(Document images with source code)
- - -
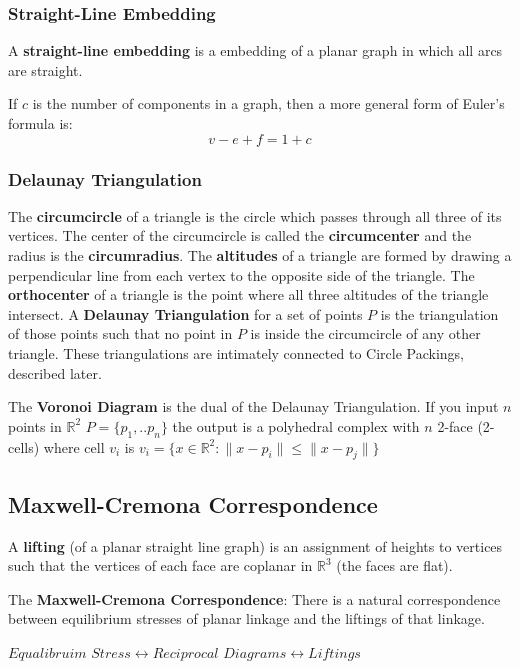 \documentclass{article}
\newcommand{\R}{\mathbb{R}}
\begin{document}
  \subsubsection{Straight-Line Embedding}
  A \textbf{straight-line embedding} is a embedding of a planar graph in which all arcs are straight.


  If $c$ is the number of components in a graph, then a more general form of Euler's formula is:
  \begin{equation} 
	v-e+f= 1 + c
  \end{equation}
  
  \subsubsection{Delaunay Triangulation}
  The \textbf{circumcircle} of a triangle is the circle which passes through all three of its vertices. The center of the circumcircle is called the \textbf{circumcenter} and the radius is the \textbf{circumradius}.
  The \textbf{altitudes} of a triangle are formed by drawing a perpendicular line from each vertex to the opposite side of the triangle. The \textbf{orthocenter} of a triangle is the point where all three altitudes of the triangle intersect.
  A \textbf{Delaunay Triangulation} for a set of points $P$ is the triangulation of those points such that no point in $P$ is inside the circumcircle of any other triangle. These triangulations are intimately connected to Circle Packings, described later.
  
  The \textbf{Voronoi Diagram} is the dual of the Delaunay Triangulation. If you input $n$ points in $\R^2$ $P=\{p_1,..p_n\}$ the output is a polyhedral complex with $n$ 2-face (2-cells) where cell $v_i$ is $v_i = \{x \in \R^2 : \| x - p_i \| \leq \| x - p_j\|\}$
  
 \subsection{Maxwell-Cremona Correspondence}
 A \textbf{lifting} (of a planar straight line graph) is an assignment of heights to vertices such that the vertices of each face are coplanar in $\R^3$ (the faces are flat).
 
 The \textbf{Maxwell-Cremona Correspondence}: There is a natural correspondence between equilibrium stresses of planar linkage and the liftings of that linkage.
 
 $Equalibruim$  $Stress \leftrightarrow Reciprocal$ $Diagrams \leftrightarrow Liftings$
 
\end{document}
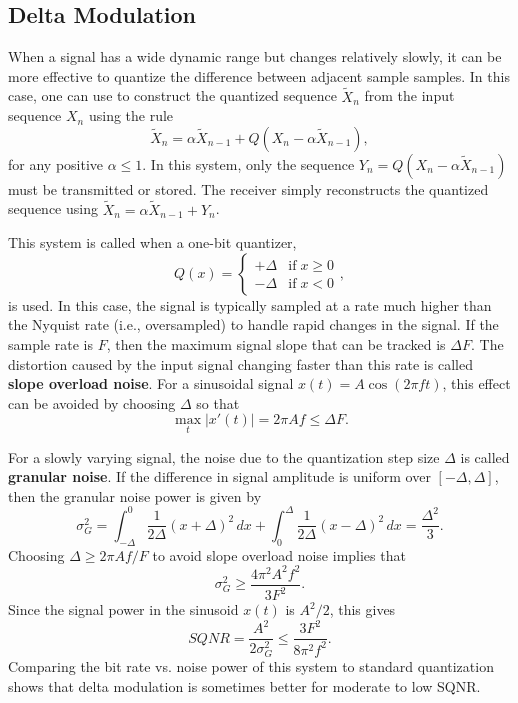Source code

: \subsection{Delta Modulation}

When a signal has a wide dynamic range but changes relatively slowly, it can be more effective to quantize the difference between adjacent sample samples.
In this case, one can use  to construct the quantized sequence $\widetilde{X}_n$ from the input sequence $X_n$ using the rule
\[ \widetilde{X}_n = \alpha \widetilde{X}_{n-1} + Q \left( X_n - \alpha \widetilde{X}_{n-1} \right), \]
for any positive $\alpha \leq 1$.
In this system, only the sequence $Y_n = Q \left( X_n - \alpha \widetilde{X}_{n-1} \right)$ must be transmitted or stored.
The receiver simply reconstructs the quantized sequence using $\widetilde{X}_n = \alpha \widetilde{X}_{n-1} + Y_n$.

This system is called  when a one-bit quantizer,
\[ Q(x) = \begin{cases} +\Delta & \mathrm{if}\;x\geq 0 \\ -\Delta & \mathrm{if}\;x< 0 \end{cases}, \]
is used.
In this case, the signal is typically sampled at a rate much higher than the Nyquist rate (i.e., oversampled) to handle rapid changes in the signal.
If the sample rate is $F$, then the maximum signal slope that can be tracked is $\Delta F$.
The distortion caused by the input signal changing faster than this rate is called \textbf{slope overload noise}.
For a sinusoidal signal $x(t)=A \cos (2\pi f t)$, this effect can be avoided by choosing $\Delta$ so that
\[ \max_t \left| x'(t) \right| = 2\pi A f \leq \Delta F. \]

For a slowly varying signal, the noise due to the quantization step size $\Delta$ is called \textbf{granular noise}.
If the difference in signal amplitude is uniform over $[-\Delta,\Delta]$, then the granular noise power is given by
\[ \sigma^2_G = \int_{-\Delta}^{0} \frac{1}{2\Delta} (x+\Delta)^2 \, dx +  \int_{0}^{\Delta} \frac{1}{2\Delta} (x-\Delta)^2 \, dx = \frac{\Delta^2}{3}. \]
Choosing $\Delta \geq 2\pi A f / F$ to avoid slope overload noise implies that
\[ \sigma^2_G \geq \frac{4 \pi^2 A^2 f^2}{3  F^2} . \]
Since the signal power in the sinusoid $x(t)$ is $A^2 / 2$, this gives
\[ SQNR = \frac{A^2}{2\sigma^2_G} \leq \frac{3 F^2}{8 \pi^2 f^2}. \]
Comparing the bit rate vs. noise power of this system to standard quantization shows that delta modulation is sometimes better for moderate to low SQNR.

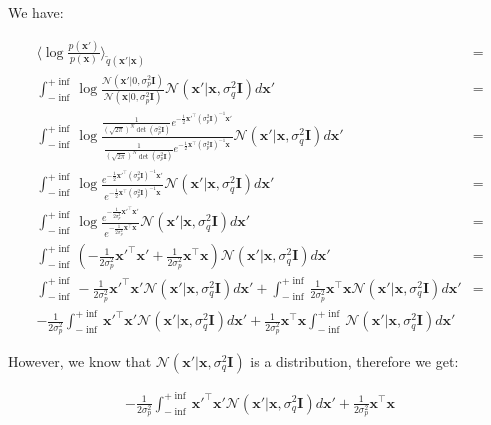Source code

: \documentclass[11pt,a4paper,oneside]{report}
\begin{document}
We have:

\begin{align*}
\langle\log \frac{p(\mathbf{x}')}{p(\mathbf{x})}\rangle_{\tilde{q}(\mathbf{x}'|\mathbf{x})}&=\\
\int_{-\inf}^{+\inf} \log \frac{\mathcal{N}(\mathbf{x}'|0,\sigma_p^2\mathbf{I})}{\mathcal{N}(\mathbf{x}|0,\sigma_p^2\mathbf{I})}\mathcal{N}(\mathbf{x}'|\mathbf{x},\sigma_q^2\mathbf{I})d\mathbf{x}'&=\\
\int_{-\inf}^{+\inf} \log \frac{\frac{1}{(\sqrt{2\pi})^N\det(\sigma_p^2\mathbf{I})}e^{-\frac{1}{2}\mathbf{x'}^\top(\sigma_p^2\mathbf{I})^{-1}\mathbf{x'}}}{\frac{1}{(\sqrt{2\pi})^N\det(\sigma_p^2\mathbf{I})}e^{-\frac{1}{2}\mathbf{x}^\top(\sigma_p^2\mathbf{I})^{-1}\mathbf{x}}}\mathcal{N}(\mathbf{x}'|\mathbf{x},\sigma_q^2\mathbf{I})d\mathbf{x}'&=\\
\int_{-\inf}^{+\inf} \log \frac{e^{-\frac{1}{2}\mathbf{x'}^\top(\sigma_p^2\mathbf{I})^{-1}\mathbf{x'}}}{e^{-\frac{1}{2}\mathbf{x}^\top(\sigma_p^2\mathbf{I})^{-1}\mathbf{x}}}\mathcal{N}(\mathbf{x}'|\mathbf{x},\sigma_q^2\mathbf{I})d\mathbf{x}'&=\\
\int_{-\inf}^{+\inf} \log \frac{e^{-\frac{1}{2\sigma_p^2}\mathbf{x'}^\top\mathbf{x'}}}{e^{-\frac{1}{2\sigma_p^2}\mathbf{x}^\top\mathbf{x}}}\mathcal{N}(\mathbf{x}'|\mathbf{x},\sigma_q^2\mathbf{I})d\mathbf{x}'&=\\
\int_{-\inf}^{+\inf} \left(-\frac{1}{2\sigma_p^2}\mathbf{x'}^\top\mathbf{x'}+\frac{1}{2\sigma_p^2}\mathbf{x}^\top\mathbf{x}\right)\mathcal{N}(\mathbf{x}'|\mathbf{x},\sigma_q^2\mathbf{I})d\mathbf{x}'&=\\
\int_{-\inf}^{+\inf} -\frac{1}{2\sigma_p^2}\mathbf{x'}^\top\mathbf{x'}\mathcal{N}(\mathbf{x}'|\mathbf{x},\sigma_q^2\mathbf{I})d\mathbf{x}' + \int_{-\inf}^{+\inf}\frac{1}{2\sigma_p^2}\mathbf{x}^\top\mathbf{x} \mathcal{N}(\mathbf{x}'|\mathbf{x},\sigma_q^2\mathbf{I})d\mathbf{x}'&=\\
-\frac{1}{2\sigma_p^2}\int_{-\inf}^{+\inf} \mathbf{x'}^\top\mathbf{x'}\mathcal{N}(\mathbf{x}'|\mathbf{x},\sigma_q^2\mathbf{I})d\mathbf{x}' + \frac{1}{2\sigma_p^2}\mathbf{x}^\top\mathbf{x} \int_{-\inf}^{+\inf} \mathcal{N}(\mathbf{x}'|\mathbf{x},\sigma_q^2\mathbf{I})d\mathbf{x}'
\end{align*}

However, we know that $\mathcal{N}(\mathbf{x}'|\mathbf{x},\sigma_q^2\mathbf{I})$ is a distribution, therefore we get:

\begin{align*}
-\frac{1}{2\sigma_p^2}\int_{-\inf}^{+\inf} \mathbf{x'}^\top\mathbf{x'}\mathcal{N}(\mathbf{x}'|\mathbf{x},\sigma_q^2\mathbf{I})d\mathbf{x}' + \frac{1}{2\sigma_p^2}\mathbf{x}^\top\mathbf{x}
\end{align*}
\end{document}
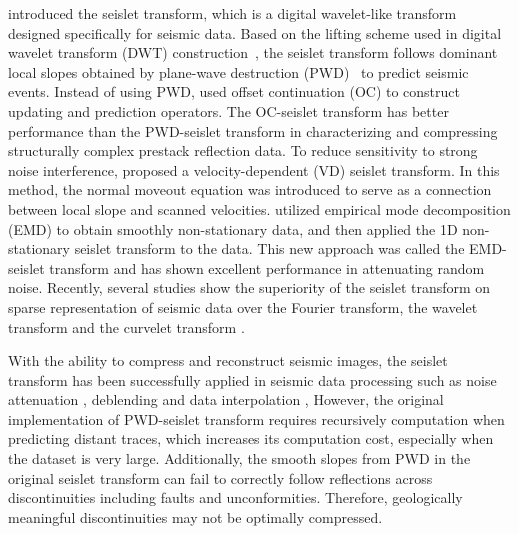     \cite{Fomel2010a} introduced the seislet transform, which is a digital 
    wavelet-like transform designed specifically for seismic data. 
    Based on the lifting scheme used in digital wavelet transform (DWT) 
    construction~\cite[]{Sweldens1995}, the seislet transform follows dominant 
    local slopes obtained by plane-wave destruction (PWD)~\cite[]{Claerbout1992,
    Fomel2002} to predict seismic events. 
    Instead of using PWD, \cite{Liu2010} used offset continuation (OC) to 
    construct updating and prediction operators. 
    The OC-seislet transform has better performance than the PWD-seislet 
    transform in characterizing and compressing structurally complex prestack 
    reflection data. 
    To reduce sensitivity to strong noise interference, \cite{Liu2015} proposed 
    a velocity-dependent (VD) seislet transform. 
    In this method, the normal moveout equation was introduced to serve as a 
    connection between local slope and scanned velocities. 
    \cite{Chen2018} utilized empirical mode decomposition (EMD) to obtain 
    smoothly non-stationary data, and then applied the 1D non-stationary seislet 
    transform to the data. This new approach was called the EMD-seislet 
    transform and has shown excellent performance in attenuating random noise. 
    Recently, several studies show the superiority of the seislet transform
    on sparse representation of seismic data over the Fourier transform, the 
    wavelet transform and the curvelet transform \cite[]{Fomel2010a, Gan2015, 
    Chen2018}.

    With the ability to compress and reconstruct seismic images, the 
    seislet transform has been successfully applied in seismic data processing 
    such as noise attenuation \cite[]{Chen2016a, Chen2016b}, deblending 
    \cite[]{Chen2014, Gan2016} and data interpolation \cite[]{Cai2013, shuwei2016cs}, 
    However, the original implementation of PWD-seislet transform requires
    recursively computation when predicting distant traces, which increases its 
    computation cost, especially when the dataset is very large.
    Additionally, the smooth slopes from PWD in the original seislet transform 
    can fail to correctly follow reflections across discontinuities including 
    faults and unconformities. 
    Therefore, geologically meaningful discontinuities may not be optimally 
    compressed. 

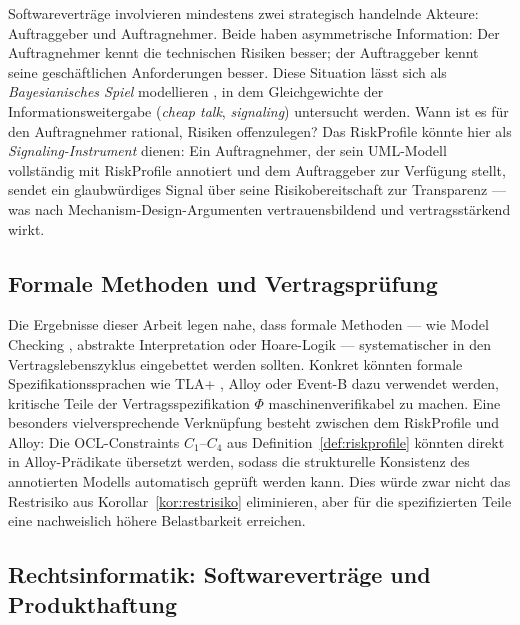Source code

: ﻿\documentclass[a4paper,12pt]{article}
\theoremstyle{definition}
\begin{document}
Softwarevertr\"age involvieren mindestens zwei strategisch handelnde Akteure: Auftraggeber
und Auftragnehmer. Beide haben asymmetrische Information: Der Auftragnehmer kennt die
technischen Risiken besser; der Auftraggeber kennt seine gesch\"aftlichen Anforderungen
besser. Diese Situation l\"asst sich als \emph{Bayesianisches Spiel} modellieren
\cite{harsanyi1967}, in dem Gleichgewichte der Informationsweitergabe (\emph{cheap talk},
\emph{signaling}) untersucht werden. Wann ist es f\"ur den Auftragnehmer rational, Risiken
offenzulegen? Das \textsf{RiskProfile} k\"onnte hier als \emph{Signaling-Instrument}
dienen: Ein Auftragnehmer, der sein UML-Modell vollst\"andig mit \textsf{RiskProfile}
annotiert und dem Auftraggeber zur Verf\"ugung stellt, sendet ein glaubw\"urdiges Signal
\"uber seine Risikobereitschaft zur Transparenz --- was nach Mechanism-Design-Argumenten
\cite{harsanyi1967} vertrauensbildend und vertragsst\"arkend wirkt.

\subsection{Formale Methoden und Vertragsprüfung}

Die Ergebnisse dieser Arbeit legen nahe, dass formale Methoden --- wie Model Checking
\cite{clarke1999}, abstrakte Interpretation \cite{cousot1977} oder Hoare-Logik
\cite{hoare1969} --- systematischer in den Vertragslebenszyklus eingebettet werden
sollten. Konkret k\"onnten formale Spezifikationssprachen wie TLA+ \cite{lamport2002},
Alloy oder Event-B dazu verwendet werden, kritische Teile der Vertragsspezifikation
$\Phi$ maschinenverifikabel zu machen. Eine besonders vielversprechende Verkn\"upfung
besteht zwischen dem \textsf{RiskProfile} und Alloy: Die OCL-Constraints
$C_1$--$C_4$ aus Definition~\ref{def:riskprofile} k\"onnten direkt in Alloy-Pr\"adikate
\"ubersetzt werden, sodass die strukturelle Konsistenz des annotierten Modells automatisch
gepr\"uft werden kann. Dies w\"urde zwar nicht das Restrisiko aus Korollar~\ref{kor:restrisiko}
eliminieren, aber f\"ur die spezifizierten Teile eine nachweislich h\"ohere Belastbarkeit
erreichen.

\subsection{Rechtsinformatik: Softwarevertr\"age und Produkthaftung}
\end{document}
- - -
• [EXERCISE REQUIREMENTS]:
Each line from the start of the entries above through the line with "the triangle intersect." should be duplicated exactly, leaving out the pictures.

• [COMPLETED TASK]:
 \documentclass{article}
\newcommand{\R}{\mathbb{R}}
\begin{document}
  \subsubsection{Straight-Line Embedding}
  A \textbf{straight-line embedding} is a embedding of a planar graph in which all arcs are straight.


  If $c$ is the number of components in a graph, then a more general form of Euler's formula is:
  \begin{equation} 
	v-e+f= 1 + c
  \end{equation}
  
  \subsubsection{Delaunay Triangulation}
  The \textbf{circumcircle} of a triangle is the circle which passes through all three of its vertices. The center of the circumcircle is called the \textbf{circumcenter} and the radius is the \textbf{circumradius}.
  The \textbf{altitudes} of a triangle are formed by drawing a perpendicular line from each vertex to the opposite side of the triangle. The \textbf{orthocenter} of a triangle is the point where all three altitudes of the triangle intersect.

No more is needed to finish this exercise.